TASK INSTRUCTIONS
Output exactly the lines from the one holding "lowest level and" through the final line of the entries.

─── PROVIDED DATA ───

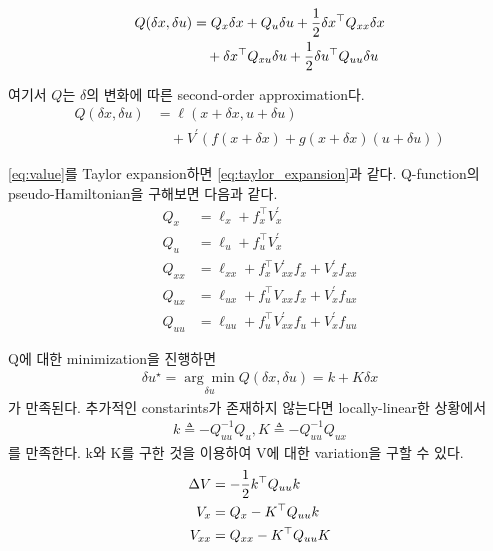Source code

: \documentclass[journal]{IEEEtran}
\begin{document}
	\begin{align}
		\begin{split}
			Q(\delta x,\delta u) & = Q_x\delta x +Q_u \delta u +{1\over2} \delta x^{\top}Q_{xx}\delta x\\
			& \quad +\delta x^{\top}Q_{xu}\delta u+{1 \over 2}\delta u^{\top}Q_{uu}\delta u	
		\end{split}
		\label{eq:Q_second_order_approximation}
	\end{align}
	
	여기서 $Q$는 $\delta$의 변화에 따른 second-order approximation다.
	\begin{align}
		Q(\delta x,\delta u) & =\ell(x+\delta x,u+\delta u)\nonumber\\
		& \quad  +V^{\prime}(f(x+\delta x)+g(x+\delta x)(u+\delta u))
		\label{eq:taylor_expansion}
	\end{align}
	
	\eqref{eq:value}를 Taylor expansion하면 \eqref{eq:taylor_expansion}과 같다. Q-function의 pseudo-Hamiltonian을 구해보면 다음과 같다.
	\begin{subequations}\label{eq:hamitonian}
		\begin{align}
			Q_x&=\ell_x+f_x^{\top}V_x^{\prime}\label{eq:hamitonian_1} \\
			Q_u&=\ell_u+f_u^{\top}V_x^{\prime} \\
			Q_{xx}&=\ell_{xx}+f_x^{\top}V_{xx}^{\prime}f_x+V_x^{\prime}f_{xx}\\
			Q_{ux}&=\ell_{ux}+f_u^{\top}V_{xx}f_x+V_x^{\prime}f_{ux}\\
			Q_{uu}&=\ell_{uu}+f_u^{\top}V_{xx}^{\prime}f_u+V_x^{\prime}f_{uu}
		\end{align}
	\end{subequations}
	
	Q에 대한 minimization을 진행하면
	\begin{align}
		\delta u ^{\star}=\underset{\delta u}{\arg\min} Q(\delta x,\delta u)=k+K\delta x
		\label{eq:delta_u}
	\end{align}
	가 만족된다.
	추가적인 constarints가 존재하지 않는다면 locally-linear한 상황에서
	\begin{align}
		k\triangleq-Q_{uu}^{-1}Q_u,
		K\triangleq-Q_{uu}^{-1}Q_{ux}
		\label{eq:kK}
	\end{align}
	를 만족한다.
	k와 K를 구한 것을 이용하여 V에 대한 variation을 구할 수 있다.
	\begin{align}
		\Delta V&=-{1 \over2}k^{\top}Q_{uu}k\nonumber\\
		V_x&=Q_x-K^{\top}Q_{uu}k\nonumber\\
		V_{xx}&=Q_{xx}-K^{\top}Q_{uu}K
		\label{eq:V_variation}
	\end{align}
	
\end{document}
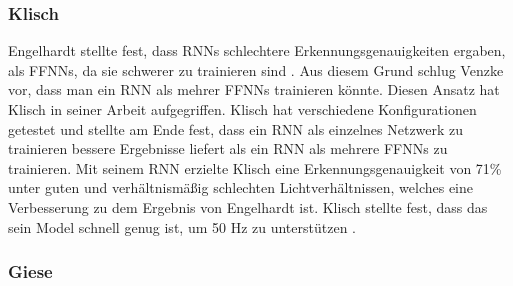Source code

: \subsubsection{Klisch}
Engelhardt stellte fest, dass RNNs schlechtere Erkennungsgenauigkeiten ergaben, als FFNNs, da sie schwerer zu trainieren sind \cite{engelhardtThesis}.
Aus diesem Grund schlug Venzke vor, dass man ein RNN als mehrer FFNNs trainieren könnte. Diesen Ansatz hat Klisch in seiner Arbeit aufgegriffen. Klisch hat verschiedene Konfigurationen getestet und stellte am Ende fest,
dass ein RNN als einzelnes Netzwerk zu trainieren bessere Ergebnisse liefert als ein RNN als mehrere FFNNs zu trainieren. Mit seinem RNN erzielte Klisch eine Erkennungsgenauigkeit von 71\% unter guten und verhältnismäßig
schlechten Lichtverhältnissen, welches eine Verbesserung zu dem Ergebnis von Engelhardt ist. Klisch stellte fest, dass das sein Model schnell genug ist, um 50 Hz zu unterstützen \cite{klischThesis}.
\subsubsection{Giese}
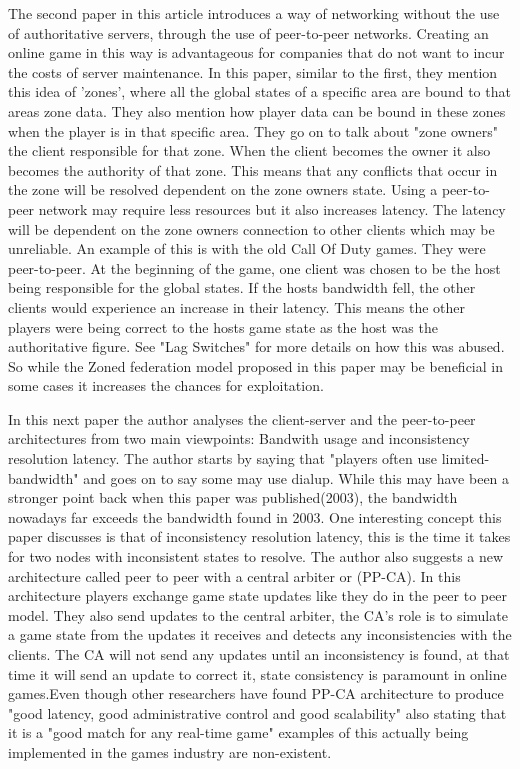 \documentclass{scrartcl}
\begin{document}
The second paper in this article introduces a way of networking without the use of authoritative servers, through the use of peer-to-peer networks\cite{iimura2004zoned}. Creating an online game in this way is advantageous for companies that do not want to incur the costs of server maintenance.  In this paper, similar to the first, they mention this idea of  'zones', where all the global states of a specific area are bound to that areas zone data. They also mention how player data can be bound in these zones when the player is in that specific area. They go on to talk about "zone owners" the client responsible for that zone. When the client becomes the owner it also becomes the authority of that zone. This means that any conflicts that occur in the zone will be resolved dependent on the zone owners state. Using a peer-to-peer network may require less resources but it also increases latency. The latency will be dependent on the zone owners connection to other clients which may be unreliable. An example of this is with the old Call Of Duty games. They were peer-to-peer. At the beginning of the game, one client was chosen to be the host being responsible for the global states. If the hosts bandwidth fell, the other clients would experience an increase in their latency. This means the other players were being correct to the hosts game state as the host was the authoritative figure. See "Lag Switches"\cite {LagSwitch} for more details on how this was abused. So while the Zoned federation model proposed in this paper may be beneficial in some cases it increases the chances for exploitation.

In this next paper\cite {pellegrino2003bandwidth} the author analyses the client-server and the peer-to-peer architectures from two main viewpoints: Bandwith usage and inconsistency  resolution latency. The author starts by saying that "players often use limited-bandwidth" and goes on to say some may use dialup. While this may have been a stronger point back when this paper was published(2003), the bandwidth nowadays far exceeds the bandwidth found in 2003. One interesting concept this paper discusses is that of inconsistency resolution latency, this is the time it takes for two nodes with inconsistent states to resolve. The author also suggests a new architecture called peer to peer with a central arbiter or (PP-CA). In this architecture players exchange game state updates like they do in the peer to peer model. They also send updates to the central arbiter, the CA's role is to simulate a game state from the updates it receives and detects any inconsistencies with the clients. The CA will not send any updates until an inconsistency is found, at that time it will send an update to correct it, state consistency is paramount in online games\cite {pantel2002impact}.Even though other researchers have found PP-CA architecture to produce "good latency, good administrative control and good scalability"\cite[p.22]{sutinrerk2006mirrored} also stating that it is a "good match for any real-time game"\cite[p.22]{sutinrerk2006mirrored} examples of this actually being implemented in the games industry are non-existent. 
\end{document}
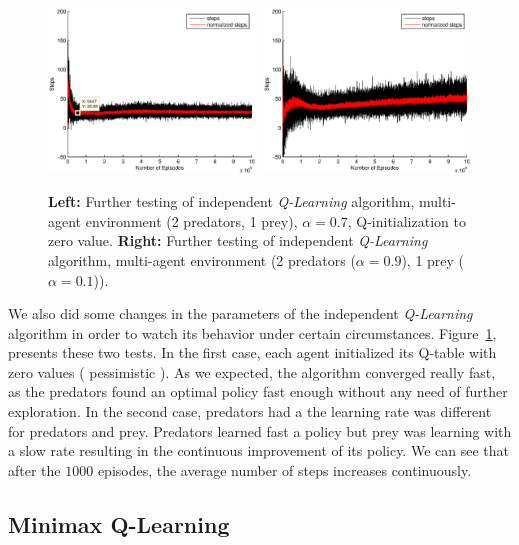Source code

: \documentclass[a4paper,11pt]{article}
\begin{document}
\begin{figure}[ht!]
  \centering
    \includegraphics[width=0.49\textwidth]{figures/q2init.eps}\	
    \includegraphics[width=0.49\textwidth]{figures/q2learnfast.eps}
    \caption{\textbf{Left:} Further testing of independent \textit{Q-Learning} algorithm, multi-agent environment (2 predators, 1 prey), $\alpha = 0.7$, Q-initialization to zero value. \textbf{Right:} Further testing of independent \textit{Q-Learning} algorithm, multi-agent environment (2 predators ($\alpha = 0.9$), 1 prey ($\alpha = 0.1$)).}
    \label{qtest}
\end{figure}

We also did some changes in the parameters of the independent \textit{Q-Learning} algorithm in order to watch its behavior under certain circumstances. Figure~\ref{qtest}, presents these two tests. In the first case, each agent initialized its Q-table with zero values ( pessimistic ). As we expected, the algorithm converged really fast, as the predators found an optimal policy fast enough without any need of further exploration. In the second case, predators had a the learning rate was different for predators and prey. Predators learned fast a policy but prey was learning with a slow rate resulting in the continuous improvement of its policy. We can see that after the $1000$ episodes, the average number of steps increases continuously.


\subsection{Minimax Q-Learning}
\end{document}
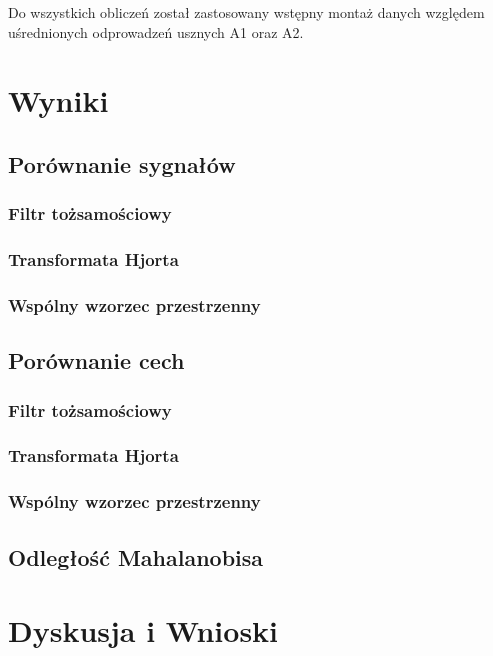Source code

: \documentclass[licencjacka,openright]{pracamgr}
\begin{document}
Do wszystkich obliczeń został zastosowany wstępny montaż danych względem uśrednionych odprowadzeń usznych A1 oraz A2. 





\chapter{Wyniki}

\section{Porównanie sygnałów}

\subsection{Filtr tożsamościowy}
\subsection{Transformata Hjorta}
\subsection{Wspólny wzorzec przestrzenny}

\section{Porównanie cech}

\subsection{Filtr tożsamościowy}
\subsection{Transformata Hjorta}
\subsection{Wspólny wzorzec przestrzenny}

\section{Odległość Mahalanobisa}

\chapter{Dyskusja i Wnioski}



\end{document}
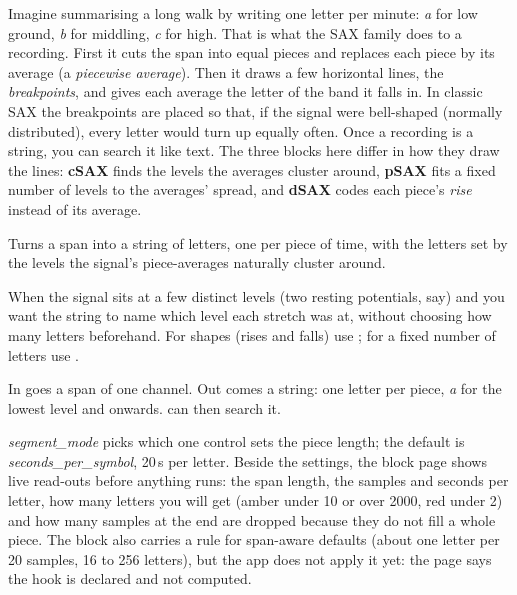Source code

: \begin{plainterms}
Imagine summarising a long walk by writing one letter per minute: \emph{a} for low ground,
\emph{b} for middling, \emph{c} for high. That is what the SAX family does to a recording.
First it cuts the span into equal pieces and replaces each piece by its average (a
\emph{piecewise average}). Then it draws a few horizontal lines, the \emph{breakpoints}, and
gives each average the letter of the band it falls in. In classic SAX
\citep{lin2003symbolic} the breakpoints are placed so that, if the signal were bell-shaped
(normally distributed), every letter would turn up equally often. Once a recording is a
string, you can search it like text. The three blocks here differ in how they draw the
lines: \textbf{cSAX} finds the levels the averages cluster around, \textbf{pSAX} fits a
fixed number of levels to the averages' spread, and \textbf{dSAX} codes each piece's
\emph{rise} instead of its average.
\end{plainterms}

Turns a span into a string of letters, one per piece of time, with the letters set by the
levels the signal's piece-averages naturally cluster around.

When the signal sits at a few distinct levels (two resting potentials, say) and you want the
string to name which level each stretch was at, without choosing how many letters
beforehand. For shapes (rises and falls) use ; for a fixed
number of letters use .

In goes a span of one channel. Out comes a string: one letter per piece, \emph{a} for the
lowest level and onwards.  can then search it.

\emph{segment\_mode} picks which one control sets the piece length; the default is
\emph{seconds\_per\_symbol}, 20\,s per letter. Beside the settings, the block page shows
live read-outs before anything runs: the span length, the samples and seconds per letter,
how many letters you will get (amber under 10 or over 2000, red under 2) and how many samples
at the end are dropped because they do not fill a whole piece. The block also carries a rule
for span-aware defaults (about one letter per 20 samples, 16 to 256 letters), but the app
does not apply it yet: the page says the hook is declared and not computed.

───

RESULT
lowest level and onwards.  can then search it.

\emph{segment\_mode} picks which one control sets the piece length; the default is
\emph{seconds\_per\_symbol}, 20\,s per letter. Beside the settings, the block page shows
live read-outs before anything runs: the span length, the samples and seconds per letter,
how many letters you will get (amber under 10 or over 2000, red under 2) and how many samples
at the end are dropped because they do not fill a whole piece. The block also carries a rule
for span-aware defaults (about one letter per 20 samples, 16 to 256 letters), but the app
does not apply it yet: the page says the hook is declared and not computed.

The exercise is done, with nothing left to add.